▶ EXERCISE DETAILS
The lines below may contain the word "funding". Please count those that do and give the number alone.

---------------

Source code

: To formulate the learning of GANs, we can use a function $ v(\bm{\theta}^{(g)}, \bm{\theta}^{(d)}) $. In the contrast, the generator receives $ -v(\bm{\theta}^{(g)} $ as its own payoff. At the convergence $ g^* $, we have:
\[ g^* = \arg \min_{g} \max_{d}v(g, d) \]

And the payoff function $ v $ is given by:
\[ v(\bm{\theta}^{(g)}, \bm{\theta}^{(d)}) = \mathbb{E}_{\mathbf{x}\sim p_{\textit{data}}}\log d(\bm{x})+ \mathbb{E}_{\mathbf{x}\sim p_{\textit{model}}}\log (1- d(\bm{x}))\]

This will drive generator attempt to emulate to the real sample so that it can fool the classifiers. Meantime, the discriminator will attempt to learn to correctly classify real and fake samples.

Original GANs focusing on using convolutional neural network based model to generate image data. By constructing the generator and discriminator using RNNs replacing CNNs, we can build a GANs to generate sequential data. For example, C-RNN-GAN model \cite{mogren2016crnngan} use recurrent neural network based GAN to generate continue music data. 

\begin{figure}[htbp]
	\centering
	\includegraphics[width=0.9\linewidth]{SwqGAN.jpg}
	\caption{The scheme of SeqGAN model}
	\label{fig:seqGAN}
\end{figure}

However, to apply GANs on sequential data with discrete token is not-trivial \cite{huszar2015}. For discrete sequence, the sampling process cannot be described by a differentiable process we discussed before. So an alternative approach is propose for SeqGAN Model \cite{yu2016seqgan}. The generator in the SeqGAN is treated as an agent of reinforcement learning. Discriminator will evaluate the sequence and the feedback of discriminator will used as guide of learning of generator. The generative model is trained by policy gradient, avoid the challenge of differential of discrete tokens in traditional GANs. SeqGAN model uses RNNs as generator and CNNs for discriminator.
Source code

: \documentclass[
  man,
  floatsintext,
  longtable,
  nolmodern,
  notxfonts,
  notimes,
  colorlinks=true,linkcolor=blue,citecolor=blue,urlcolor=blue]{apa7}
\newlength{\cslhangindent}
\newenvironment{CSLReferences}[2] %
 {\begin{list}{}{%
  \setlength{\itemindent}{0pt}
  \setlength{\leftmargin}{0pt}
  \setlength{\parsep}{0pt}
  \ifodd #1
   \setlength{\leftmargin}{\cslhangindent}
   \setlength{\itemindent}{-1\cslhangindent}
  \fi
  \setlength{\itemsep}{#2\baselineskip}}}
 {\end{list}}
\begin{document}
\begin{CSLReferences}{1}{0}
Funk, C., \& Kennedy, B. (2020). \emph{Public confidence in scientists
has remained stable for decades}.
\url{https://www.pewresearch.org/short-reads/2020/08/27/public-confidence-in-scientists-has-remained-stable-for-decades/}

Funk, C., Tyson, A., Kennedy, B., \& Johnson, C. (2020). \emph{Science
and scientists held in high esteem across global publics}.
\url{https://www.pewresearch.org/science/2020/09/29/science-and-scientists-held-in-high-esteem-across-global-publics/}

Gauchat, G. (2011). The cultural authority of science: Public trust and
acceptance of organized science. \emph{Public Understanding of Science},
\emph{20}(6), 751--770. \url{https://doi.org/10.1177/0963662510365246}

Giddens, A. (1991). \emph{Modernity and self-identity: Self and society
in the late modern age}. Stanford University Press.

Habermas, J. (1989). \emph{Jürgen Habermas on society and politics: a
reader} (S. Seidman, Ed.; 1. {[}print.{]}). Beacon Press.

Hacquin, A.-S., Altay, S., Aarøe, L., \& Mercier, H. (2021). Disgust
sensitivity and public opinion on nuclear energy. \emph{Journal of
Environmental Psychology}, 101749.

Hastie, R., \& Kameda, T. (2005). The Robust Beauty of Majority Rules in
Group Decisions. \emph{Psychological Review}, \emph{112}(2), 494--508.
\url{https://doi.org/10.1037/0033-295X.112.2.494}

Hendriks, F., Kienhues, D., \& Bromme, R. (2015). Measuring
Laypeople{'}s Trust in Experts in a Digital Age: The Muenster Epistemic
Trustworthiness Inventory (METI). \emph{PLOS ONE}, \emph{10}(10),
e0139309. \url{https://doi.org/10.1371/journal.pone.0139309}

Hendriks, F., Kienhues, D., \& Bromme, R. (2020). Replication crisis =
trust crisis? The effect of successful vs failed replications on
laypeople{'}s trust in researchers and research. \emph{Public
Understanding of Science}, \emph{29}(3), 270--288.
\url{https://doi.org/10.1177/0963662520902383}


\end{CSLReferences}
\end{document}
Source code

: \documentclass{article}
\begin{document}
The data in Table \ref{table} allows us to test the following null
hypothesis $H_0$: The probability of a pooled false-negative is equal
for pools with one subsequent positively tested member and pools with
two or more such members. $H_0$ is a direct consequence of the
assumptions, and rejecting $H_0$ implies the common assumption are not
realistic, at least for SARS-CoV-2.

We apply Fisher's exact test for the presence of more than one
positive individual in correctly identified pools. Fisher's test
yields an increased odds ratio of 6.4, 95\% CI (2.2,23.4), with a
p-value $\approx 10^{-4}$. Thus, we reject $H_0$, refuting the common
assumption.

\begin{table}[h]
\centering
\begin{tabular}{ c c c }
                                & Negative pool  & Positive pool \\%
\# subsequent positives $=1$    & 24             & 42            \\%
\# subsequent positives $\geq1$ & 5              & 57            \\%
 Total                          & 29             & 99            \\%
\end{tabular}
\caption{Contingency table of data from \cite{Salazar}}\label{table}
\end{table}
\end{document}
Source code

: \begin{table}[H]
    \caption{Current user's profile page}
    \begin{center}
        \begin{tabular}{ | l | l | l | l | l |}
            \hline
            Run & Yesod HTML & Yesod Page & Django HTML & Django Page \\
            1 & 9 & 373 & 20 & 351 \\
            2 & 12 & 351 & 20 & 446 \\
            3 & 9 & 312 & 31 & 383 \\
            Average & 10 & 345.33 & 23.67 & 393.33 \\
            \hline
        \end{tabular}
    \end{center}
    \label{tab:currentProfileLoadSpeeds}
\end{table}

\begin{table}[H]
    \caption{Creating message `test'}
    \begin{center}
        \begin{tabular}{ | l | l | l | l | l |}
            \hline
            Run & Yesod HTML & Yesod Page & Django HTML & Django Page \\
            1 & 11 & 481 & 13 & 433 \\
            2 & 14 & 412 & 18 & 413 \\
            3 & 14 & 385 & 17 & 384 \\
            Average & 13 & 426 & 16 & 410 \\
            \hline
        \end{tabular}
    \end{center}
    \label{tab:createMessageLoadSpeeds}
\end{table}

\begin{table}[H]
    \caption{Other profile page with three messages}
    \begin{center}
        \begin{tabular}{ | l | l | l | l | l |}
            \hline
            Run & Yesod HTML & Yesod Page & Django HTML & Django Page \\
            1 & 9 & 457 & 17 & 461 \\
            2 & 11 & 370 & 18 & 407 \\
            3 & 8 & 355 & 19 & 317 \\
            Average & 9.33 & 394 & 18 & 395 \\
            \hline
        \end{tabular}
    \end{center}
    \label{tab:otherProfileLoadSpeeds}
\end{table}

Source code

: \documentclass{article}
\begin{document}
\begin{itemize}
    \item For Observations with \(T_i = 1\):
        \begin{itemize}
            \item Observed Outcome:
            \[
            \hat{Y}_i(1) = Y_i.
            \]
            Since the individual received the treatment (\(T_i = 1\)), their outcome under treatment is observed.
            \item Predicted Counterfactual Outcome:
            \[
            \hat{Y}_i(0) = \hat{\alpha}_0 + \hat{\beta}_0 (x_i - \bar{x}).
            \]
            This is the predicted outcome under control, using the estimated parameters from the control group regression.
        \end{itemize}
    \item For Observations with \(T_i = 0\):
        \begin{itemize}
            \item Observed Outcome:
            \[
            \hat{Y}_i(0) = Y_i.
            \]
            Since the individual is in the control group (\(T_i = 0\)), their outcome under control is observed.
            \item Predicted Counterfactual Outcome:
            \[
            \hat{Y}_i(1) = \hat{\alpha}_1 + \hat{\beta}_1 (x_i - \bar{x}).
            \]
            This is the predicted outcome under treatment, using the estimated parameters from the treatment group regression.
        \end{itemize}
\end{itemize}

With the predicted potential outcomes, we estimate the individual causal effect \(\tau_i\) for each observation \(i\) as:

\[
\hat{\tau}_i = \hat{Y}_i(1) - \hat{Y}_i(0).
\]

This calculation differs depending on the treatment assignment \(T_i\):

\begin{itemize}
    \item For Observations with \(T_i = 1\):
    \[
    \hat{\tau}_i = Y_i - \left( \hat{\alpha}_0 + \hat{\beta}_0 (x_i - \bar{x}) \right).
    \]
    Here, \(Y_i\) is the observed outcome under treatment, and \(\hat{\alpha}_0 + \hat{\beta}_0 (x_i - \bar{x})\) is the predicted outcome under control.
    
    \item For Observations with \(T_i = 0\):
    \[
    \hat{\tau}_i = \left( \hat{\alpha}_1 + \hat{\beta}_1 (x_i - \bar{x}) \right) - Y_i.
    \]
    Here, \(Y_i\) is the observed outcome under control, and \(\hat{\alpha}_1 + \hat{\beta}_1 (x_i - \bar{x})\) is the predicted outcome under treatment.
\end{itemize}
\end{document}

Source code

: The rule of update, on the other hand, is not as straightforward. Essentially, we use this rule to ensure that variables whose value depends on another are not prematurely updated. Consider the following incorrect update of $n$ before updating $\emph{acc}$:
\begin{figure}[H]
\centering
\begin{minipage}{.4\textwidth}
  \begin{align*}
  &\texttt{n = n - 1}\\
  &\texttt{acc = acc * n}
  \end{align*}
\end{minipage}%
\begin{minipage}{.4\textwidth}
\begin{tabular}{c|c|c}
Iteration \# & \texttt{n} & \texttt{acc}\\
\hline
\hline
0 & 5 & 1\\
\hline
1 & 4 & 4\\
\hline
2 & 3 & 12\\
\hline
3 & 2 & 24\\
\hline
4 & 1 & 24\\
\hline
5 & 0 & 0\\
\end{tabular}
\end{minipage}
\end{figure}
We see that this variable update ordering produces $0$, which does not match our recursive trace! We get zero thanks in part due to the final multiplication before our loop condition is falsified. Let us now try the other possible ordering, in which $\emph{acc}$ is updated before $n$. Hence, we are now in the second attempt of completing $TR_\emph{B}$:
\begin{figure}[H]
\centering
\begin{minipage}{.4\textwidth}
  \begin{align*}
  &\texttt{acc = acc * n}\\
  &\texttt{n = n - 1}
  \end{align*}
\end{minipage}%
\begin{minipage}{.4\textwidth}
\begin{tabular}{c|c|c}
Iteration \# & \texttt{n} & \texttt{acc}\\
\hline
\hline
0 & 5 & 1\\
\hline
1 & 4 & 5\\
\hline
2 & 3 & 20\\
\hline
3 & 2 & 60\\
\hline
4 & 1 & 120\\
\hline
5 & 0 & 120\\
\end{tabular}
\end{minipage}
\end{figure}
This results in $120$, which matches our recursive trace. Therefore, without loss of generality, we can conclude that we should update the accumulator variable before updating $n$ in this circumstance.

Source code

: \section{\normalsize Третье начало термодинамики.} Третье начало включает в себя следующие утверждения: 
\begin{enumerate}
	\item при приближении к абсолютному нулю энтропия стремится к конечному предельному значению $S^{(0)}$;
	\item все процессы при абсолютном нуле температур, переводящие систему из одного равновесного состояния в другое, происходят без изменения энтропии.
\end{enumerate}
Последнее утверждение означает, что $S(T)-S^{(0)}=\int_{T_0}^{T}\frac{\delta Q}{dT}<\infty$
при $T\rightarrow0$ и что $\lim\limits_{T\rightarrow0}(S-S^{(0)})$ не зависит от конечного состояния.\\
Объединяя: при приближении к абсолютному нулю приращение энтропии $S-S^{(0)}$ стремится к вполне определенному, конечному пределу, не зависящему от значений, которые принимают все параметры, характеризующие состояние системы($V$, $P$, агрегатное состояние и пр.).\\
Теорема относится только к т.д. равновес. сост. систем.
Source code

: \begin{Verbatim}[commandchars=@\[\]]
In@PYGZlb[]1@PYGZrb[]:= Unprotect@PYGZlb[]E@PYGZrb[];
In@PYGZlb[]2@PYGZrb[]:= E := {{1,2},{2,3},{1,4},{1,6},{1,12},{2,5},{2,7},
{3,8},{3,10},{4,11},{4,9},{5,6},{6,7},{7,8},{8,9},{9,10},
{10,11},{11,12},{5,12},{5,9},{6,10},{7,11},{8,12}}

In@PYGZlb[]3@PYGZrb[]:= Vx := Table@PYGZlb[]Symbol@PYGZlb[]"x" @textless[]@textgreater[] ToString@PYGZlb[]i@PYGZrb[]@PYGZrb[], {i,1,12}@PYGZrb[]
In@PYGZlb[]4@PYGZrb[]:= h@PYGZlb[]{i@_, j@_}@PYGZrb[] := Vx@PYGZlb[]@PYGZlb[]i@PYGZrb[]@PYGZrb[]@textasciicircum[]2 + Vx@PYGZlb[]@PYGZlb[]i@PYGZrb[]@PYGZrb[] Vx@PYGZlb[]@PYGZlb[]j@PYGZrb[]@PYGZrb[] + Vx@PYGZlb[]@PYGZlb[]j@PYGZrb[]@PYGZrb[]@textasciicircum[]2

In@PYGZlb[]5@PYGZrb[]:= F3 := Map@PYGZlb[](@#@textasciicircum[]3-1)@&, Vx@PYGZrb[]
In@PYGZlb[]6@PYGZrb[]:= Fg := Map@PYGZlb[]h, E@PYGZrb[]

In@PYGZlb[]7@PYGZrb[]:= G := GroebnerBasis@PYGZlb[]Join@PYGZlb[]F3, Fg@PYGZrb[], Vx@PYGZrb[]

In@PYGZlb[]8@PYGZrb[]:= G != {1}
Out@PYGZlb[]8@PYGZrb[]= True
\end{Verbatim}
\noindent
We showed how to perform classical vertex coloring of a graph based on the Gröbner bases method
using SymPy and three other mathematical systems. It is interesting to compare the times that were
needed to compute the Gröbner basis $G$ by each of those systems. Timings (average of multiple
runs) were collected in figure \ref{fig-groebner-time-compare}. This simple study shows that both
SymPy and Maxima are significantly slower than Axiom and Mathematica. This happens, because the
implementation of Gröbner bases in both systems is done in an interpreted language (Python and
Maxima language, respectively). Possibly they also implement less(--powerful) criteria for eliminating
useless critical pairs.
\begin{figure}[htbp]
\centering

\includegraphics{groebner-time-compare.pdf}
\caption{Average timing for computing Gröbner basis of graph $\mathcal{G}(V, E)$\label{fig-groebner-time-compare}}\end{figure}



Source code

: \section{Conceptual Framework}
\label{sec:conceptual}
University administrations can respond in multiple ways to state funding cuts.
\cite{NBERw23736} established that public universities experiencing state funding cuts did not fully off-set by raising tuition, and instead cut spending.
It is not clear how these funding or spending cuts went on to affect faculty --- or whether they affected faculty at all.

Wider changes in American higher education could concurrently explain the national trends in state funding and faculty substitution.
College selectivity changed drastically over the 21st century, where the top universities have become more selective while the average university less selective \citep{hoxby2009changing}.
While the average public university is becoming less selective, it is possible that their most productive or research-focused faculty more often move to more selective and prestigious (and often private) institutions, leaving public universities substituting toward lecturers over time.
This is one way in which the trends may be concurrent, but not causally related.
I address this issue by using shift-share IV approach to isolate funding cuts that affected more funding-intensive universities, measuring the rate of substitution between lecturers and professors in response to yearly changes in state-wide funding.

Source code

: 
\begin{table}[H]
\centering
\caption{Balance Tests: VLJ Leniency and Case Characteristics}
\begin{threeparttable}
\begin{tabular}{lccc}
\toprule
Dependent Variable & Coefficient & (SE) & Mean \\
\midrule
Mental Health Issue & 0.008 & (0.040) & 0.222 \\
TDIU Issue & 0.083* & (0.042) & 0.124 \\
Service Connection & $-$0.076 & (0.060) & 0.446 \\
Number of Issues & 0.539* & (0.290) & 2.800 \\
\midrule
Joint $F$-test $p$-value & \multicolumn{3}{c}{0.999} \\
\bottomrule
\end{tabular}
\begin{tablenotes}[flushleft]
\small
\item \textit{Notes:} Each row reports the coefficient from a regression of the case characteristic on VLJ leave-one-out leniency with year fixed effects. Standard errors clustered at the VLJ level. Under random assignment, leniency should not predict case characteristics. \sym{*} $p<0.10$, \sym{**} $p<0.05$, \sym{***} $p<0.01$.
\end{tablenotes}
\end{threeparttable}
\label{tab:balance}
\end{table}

---------------

▶ TASK RESULT
5